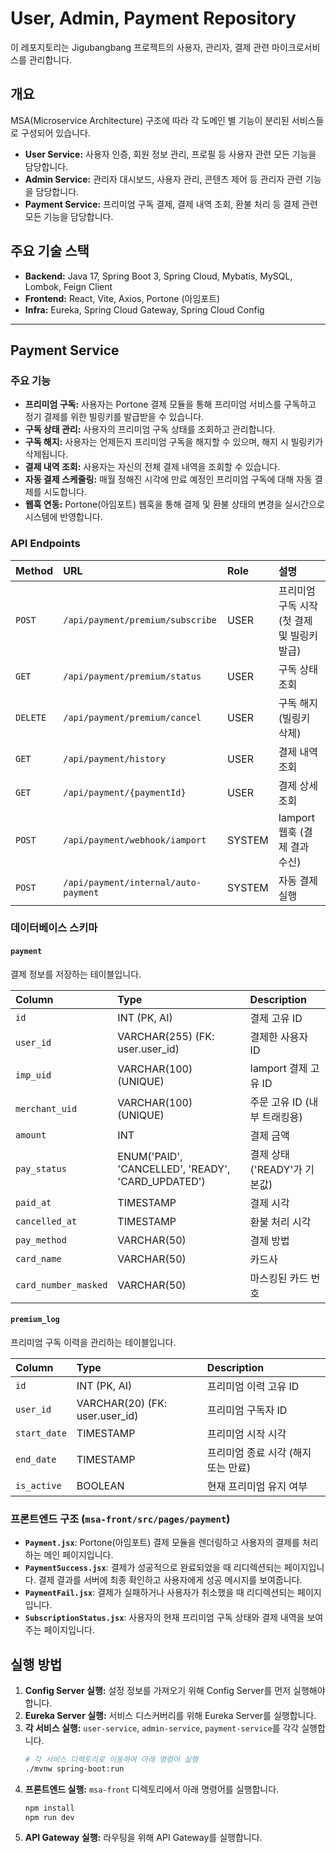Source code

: # User, Admin, Payment Repository

이 레포지토리는 Jigubangbang 프로젝트의 사용자, 관리자, 결제 관련 마이크로서비스를 관리합니다.

## 개요

MSA(Microservice Architecture) 구조에 따라 각 도메인 별 기능이 분리된 서비스들로 구성되어 있습니다.

-   **User Service:** 사용자 인증, 회원 정보 관리, 프로필 등 사용자 관련 모든 기능을 담당합니다.
-   **Admin Service:** 관리자 대시보드, 사용자 관리, 콘텐츠 제어 등 관리자 관련 기능을 담당합니다.
-   **Payment Service:** 프리미엄 구독 결제, 결제 내역 조회, 환불 처리 등 결제 관련 모든 기능을 담당합니다.

## 주요 기술 스택

-   **Backend:** Java 17, Spring Boot 3, Spring Cloud, Mybatis, MySQL, Lombok, Feign Client
-   **Frontend:** React, Vite, Axios, Portone (아임포트)
-   **Infra:** Eureka, Spring Cloud Gateway, Spring Cloud Config

---

## Payment Service

### 주요 기능

-   **프리미엄 구독:** 사용자는 Portone 결제 모듈을 통해 프리미엄 서비스를 구독하고 정기 결제를 위한 빌링키를 발급받을 수 있습니다.
-   **구독 상태 관리:** 사용자의 프리미엄 구독 상태를 조회하고 관리합니다.
-   **구독 해지:** 사용자는 언제든지 프리미엄 구독을 해지할 수 있으며, 해지 시 빌링키가 삭제됩니다.
-   **결제 내역 조회:** 사용자는 자신의 전체 결제 내역을 조회할 수 있습니다.
-   **자동 결제 스케줄링:** 매월 정해진 시각에 만료 예정인 프리미엄 구독에 대해 자동 결제를 시도합니다.
-   **웹훅 연동:** Portone(아임포트) 웹훅을 통해 결제 및 환불 상태의 변경을 실시간으로 시스템에 반영합니다.

### API Endpoints

| Method | URL                                      | Role   | 설명                                       |
| :----- | :--------------------------------------- | :----- | :----------------------------------------- |
| `POST` | `/api/payment/premium/subscribe`         | USER   | 프리미엄 구독 시작 (첫 결제 및 빌링키 발급) |
| `GET`  | `/api/payment/premium/status`            | USER   | 구독 상태 조회                             |
| `DELETE`| `/api/payment/premium/cancel`           | USER   | 구독 해지 (빌링키 삭제)                    |
| `GET`  | `/api/payment/history`                   | USER   | 결제 내역 조회                             |
| `GET`  | `/api/payment/{paymentId}`               | USER   | 결제 상세 조회                             |
| `POST` | `/api/payment/webhook/iamport`           | SYSTEM | Iamport 웹훅 (결제 결과 수신)              |
| `POST` | `/api/payment/internal/auto-payment`     | SYSTEM | 자동 결제 실행                             |

### 데이터베이스 스키마

#### `payment`

결제 정보를 저장하는 테이블입니다.

| Column             | Type                                               | Description                        |
| :----------------- | :------------------------------------------------- | :--------------------------------- |
| `id`               | INT (PK, AI)                                       | 결제 고유 ID                       |
| `user_id`          | VARCHAR(255) (FK: user.user_id)                    | 결제한 사용자 ID                   |
| `imp_uid`          | VARCHAR(100) (UNIQUE)                              | Iamport 결제 고유 ID               |
| `merchant_uid`     | VARCHAR(100) (UNIQUE)                              | 주문 고유 ID (내부 트래킹용)       |
| `amount`           | INT                                                | 결제 금액                          |
| `pay_status`       | ENUM('PAID', 'CANCELLED', 'READY', 'CARD_UPDATED') | 결제 상태 ('READY'가 기본값)       |
| `paid_at`          | TIMESTAMP                                          | 결제 시각                          |
| `cancelled_at`     | TIMESTAMP                                          | 환불 처리 시각                     |
| `pay_method`       | VARCHAR(50)                                        | 결제 방법                          |
| `card_name`        | VARCHAR(50)                                        | 카드사                             |
| `card_number_masked`| VARCHAR(50)                                        | 마스킹된 카드 번호                 |

#### `premium_log`

프리미엄 구독 이력을 관리하는 테이블입니다.

| Column      | Type                  | Description                        |
| :---------- | :-------------------- | :--------------------------------- |
| `id`        | INT (PK, AI)          | 프리미엄 이력 고유 ID              |
| `user_id`   | VARCHAR(20) (FK: user.user_id) | 프리미엄 구독자 ID                 |
| `start_date`| TIMESTAMP             | 프리미엄 시작 시각                 |
| `end_date`  | TIMESTAMP             | 프리미엄 종료 시각 (해지 또는 만료) |
| `is_active` | BOOLEAN               | 현재 프리미엄 유지 여부            |

### 프론트엔드 구조 (`msa-front/src/pages/payment`)

-   **`Payment.jsx`**: Portone(아임포트) 결제 모듈을 렌더링하고 사용자의 결제를 처리하는 메인 페이지입니다.
-   **`PaymentSuccess.jsx`**: 결제가 성공적으로 완료되었을 때 리디렉션되는 페이지입니다. 결제 결과를 서버에 최종 확인하고 사용자에게 성공 메시지를 보여줍니다.
-   **`PaymentFail.jsx`**: 결제가 실패하거나 사용자가 취소했을 때 리디렉션되는 페이지입니다.
-   **`SubscriptionStatus.jsx`**: 사용자의 현재 프리미엄 구독 상태와 결제 내역을 보여주는 페이지입니다.

## 실행 방법

1.  **Config Server 실행:** 설정 정보를 가져오기 위해 Config Server를 먼저 실행해야 합니다.
2.  **Eureka Server 실행:** 서비스 디스커버리를 위해 Eureka Server를 실행합니다.
3.  **각 서비스 실행:** `user-service`, `admin-service`, `payment-service`를 각각 실행합니다.
    ```bash
    # 각 서비스 디렉토리로 이동하여 아래 명령어 실행
    ./mvnw spring-boot:run
    ```
4.  **프론트엔드 실행:** `msa-front` 디렉토리에서 아래 명령어를 실행합니다.
    ```bash
    npm install
    npm run dev
    ```
5.  **API Gateway 실행:** 라우팅을 위해 API Gateway를 실행합니다.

□ □ □ □

- PROBLEM REQUIREMENTS -
Reproduce exactly the line that contains "성공 메시지를 보여줍니다." together with each line after it to the end of the entries; include no other lines.

- ANSWER SPACE -
-   **`PaymentSuccess.jsx`**: 결제가 성공적으로 완료되었을 때 리디렉션되는 페이지입니다. 결제 결과를 서버에 최종 확인하고 사용자에게 성공 메시지를 보여줍니다.
-   **`PaymentFail.jsx`**: 결제가 실패하거나 사용자가 취소했을 때 리디렉션되는 페이지입니다.
-   **`SubscriptionStatus.jsx`**: 사용자의 현재 프리미엄 구독 상태와 결제 내역을 보여주는 페이지입니다.

## 실행 방법

1.  **Config Server 실행:** 설정 정보를 가져오기 위해 Config Server를 먼저 실행해야 합니다.
2.  **Eureka Server 실행:** 서비스 디스커버리를 위해 Eureka Server를 실행합니다.
3.  **각 서비스 실행:** `user-service`, `admin-service`, `payment-service`를 각각 실행합니다.
    ```bash
    # 각 서비스 디렉토리로 이동하여 아래 명령어 실행
    ./mvnw spring-boot:run
    ```
4.  **프론트엔드 실행:** `msa-front` 디렉토리에서 아래 명령어를 실행합니다.
    ```bash
    npm install
    npm run dev
    ```
5.  **API Gateway 실행:** 라우팅을 위해 API Gateway를 실행합니다.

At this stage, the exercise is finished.